_Work to be completed:_
Copy each line below that has "dark".

Top of Provided data

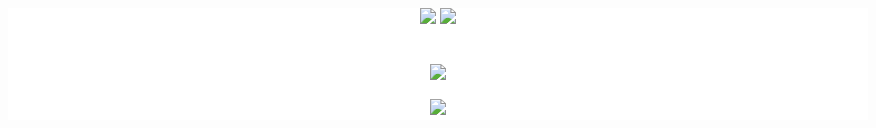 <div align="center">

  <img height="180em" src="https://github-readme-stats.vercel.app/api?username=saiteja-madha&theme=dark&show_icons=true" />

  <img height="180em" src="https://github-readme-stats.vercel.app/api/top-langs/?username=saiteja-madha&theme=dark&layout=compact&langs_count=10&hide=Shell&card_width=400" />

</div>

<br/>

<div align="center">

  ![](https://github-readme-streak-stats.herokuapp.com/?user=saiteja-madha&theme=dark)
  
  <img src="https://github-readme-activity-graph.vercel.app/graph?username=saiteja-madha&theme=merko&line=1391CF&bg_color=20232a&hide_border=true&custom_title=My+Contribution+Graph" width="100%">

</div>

Bottom of Provided data
Top of Provided data

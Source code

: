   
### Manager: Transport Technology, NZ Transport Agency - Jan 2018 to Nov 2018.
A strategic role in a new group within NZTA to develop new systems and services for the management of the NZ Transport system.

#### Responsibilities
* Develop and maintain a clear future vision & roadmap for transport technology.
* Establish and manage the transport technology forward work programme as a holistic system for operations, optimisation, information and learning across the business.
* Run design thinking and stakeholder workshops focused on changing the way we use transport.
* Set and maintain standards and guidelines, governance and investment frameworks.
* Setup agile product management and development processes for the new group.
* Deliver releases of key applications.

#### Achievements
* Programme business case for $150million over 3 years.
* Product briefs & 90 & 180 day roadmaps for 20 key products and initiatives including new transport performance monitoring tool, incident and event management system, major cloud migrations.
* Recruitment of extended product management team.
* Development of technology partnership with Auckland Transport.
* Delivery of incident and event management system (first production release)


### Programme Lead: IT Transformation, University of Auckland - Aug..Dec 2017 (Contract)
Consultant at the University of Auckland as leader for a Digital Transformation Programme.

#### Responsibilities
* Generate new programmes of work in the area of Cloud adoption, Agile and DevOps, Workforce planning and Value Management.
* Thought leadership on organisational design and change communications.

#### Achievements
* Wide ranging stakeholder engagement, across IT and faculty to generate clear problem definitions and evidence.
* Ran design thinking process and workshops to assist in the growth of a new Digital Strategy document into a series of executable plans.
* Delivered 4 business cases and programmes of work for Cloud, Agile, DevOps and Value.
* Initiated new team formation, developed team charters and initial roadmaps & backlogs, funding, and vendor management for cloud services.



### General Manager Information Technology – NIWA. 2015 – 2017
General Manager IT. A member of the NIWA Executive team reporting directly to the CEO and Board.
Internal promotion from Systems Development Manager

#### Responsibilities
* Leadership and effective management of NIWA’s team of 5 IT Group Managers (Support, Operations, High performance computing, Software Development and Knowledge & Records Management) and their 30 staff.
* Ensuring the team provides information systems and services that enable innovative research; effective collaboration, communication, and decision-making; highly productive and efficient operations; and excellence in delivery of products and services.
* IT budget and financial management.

Bottom of Provided data

_Response below:_
  <img height="180em" src="https://github-readme-stats.vercel.app/api?username=saiteja-madha&theme=dark&show_icons=true" />
  <img height="180em" src="https://github-readme-stats.vercel.app/api/top-langs/?username=saiteja-madha&theme=dark&layout=compact&langs_count=10&hide=Shell&card_width=400" />
  ![](https://github-readme-streak-stats.herokuapp.com/?user=saiteja-madha&theme=dark)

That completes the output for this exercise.